Task goal:
Please repeat the records exactly from their first line, finishing at the line containing "- **Email integration**: IMAP-based" and including it.
********************
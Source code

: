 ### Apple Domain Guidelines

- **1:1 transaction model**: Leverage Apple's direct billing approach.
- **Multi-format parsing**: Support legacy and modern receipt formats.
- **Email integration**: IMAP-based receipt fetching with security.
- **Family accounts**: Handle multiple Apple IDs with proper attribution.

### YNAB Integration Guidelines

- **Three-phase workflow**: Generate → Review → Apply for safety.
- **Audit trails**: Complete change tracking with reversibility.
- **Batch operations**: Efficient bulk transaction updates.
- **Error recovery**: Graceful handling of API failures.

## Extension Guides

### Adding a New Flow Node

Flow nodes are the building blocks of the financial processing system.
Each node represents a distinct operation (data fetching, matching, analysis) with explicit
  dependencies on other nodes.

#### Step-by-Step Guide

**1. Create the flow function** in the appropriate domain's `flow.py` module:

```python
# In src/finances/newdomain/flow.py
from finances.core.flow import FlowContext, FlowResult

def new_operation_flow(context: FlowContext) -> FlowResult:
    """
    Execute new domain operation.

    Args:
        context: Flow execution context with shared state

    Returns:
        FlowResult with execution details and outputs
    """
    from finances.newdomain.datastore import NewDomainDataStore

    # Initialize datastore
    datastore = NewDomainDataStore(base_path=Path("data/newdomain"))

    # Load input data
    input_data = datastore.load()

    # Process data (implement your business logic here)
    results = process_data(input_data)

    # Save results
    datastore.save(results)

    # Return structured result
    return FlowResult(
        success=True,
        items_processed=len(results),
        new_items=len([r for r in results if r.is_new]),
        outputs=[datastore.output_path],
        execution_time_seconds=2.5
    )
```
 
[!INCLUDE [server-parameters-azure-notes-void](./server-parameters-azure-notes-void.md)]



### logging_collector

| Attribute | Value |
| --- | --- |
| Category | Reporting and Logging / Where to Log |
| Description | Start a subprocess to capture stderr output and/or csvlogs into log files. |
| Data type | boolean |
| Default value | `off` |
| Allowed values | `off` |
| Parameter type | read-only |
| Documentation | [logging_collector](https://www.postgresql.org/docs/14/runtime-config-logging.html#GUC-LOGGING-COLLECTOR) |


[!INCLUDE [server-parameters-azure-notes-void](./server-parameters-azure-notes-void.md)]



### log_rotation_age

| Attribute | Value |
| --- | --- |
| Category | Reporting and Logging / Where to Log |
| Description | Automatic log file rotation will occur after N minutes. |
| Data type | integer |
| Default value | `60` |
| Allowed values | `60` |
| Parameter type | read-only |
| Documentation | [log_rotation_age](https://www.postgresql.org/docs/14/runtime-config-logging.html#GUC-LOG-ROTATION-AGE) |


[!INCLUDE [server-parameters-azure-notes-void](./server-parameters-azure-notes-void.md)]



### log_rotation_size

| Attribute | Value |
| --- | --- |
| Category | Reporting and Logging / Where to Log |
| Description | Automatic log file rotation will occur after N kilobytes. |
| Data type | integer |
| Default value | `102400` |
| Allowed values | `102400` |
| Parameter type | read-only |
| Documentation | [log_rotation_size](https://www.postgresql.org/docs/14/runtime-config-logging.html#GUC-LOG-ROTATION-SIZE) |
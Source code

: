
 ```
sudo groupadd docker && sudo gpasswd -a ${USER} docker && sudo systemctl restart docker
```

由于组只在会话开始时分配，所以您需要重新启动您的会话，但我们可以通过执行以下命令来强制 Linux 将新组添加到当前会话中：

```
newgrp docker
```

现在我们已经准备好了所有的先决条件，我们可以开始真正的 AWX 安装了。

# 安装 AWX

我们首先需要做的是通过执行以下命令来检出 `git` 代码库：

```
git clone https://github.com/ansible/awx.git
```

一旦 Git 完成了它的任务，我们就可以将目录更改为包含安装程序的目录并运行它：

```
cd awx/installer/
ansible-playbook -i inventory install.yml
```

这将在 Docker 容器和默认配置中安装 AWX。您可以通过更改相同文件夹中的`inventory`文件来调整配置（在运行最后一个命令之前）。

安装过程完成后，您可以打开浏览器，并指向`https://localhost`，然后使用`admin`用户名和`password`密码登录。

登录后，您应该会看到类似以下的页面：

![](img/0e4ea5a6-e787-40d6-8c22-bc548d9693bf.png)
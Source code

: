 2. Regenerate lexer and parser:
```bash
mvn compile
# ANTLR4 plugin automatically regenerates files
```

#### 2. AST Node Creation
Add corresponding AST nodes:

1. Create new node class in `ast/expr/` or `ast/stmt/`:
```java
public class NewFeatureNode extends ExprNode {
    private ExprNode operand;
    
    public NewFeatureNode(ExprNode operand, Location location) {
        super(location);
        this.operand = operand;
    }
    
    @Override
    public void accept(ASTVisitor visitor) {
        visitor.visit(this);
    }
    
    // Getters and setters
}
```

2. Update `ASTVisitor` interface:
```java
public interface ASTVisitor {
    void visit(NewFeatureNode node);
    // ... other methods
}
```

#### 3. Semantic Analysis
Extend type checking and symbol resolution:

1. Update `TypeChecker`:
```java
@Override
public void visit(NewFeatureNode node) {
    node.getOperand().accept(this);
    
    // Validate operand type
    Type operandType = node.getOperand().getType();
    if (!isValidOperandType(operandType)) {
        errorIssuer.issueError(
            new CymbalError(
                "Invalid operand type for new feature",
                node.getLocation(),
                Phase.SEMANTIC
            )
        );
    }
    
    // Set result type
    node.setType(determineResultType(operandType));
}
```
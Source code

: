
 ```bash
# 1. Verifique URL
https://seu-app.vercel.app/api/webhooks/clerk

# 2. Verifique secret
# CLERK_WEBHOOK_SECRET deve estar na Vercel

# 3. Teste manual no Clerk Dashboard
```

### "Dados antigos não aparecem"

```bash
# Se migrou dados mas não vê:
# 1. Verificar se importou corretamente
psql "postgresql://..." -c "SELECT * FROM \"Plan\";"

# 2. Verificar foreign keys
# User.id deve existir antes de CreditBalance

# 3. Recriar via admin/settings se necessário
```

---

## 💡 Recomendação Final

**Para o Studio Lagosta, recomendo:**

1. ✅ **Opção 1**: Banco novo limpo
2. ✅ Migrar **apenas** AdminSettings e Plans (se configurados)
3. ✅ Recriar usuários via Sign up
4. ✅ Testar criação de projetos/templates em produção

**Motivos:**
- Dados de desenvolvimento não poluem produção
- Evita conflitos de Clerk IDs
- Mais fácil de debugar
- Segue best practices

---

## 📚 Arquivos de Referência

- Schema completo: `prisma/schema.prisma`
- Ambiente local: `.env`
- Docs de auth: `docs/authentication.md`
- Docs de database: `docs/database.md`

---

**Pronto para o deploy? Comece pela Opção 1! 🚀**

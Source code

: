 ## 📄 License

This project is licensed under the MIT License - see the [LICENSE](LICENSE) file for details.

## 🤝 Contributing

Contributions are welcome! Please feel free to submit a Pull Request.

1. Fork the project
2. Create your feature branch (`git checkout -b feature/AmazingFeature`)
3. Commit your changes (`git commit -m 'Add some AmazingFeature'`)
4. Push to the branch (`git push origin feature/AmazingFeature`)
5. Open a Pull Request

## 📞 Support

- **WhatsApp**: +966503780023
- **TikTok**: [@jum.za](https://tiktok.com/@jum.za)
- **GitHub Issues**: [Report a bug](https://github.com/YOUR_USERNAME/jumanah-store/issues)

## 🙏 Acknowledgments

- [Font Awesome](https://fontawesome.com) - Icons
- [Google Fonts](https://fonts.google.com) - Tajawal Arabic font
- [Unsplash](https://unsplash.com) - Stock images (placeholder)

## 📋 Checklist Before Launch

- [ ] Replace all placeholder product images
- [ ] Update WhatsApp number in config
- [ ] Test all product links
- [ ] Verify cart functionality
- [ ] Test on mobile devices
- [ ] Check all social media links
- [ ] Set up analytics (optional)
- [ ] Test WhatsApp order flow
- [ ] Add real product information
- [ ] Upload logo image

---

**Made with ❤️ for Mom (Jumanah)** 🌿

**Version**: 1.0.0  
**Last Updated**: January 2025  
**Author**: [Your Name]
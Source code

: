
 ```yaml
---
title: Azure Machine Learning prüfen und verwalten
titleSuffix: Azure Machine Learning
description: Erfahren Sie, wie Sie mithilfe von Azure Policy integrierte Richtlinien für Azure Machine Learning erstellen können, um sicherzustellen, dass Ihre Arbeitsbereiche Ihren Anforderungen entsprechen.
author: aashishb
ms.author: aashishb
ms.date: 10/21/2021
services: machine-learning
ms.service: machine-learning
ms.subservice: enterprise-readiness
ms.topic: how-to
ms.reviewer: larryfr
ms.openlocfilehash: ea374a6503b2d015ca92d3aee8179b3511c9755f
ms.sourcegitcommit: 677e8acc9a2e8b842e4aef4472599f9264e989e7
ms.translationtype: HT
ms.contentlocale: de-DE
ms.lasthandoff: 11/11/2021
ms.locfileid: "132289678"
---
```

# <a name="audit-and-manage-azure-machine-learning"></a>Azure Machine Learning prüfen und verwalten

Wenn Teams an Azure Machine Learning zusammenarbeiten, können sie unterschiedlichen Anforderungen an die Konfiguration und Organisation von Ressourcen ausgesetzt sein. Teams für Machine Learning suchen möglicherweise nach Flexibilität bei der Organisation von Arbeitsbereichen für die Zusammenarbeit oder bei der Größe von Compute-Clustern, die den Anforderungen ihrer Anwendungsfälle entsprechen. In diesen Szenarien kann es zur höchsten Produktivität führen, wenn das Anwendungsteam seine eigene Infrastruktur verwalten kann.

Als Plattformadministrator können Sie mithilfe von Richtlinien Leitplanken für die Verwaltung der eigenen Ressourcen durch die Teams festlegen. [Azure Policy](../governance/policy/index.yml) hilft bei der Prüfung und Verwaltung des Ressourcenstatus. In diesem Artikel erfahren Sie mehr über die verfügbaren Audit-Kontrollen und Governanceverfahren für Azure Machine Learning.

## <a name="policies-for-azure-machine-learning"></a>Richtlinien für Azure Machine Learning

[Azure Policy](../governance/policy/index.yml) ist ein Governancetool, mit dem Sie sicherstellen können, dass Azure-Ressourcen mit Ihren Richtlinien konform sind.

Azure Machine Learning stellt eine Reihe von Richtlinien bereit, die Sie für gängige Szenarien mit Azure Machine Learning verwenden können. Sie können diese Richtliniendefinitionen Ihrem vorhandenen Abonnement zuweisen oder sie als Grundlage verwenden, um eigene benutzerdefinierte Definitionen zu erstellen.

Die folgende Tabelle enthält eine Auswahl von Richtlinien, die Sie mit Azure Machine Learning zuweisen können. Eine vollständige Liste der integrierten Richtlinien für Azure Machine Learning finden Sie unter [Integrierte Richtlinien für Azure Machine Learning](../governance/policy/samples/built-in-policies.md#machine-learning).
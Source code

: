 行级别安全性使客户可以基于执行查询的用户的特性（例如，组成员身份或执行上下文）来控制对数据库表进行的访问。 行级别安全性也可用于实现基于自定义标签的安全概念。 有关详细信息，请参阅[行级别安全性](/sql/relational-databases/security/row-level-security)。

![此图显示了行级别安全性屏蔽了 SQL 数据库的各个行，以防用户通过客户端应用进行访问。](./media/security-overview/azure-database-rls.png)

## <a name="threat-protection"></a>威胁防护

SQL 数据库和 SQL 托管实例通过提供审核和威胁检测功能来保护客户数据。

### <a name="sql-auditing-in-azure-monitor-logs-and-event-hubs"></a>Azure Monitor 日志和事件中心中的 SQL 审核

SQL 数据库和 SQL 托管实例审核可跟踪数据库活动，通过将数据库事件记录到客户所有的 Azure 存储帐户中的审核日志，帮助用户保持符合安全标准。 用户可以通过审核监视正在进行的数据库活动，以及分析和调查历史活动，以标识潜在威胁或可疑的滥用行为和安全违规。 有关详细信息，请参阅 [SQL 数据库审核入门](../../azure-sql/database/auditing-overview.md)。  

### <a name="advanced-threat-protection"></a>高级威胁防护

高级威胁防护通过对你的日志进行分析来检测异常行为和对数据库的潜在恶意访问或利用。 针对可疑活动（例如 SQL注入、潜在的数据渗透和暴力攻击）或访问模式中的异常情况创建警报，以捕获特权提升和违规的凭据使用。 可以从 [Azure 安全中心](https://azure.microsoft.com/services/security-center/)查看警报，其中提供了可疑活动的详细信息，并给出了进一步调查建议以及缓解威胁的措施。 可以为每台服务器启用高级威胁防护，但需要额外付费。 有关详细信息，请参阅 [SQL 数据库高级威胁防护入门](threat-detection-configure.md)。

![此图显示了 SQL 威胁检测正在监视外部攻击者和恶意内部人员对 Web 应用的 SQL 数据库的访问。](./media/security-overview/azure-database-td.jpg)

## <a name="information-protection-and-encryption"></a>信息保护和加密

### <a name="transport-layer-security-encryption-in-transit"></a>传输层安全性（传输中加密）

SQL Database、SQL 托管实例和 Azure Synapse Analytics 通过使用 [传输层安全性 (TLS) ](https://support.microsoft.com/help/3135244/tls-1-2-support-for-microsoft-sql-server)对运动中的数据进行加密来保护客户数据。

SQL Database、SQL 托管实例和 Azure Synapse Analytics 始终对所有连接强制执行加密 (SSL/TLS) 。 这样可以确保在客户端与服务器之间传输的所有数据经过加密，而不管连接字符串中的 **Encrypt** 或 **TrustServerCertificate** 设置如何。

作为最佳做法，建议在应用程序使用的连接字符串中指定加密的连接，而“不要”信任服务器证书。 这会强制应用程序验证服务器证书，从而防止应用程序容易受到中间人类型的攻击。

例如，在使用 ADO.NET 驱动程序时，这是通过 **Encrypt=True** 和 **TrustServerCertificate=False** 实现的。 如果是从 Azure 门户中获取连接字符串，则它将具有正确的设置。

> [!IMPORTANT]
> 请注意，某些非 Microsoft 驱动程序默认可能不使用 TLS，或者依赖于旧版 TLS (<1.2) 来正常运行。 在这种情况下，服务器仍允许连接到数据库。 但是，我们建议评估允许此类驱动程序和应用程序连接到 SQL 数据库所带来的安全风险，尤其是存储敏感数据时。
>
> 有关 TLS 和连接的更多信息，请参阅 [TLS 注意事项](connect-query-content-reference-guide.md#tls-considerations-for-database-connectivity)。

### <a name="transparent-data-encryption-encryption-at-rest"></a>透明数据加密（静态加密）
********************
Task result:
Source code

: ### Apple Domain Guidelines

- **1:1 transaction model**: Leverage Apple's direct billing approach.
- **Multi-format parsing**: Support legacy and modern receipt formats.
- **Email integration**: IMAP-based receipt fetching with security.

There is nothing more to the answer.